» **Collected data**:
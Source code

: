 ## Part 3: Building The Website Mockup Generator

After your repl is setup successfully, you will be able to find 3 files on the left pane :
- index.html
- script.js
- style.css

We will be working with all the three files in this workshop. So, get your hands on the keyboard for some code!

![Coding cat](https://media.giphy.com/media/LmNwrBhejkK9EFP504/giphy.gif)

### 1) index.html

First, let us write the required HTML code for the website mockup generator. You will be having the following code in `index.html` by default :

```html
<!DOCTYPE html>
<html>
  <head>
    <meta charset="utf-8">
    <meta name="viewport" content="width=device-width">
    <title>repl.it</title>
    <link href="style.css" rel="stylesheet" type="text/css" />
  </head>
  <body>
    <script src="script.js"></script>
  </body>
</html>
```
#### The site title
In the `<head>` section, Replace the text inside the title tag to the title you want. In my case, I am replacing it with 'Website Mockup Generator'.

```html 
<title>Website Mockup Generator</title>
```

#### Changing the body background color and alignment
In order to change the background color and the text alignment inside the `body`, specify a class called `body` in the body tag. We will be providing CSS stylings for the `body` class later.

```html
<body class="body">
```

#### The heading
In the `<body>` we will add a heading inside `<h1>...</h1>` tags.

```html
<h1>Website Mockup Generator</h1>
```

» **HOW TO COMPLETE THIS TASK**: All of the data above should be set down word for word.

» **SOLUTION**:
Source code

: ## Part 3: Building The Website Mockup Generator

After your repl is setup successfully, you will be able to find 3 files on the left pane :
- index.html
- script.js
- style.css

We will be working with all the three files in this workshop. So, get your hands on the keyboard for some code!

![Coding cat](https://media.giphy.com/media/LmNwrBhejkK9EFP504/giphy.gif)

### 1) index.html

First, let us write the required HTML code for the website mockup generator. You will be having the following code in `index.html` by default :

```html
<!DOCTYPE html>
<html>
  <head>
    <meta charset="utf-8">
    <meta name="viewport" content="width=device-width">
    <title>repl.it</title>
    <link href="style.css" rel="stylesheet" type="text/css" />
  </head>
  <body>
    <script src="script.js"></script>
  </body>
</html>
```
#### The site title
In the `<head>` section, Replace the text inside the title tag to the title you want. In my case, I am replacing it with 'Website Mockup Generator'.

```html 
<title>Website Mockup Generator</title>
```

#### Changing the body background color and alignment
In order to change the background color and the text alignment inside the `body`, specify a class called `body` in the body tag. We will be providing CSS stylings for the `body` class later.

```html
<body class="body">
```

#### The heading
In the `<body>` we will add a heading inside `<h1>...</h1>` tags.

```html
<h1>Website Mockup Generator</h1>
```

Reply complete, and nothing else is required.